This is a Colab Notebook to work through the examples for my Stylometric Comparison of Baen Books Science Fiction Authors project. This notebook will contain step-by-step instructions on how I conducted this comparison using Plotly to graph the results. A full explanation of this project can be found on my WordPress site, and all of this information can also be found on my GitHub.

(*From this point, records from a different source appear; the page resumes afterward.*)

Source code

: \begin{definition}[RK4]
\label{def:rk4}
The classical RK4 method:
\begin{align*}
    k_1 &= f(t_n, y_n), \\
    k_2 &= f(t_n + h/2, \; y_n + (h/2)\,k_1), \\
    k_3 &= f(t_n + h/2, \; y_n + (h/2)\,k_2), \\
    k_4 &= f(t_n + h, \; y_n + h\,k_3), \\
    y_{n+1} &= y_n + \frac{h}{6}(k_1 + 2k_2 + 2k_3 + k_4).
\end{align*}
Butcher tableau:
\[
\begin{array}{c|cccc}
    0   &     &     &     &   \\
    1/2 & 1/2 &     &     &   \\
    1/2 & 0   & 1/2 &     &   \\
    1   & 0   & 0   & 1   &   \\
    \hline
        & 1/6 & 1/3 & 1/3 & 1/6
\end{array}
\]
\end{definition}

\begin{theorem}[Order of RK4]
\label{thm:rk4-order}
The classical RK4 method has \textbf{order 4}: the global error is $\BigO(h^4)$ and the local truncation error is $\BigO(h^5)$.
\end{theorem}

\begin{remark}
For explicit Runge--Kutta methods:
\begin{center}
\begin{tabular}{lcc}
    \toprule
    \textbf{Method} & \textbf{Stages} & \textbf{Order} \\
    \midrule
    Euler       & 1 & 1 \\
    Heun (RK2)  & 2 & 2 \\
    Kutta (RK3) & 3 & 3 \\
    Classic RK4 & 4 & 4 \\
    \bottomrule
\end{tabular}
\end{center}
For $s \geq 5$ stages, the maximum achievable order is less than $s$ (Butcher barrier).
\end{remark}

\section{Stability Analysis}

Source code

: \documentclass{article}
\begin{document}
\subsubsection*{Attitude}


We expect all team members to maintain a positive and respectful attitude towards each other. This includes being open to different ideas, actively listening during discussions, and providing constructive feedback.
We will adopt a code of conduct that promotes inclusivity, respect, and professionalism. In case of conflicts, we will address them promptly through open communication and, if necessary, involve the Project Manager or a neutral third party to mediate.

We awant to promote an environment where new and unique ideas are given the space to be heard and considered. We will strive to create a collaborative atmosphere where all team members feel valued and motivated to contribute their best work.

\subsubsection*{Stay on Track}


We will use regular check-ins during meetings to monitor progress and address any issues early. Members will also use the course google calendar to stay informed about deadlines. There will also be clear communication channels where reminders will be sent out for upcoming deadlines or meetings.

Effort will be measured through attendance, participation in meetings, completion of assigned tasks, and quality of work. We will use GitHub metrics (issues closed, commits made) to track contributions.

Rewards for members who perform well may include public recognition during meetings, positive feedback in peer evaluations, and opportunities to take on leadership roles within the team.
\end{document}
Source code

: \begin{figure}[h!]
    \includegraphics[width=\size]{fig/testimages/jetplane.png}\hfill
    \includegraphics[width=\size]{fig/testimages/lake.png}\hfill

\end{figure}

First, we need to install Plotly. This is done by prompting Plotly to install.

In [None]:
!pip install plotly



Now we need to import some modules so Python can read the files I will be using in this dataset. We are also going to install some modules related to Plotly so we do not have to do so later.

In [None]:
import pandas as pd 
import numpy as np 
import plotly.graph_objects as go 
import plotly.express as px 
import glob
import os
from textblob import TextBlob
import nltk
nltk.download('punkt')
import plotly.io as pio

[nltk_data] Downloading package punkt to /root/nltk_data...
[nltk_data]   Unzipping tokenizers/punkt.zip.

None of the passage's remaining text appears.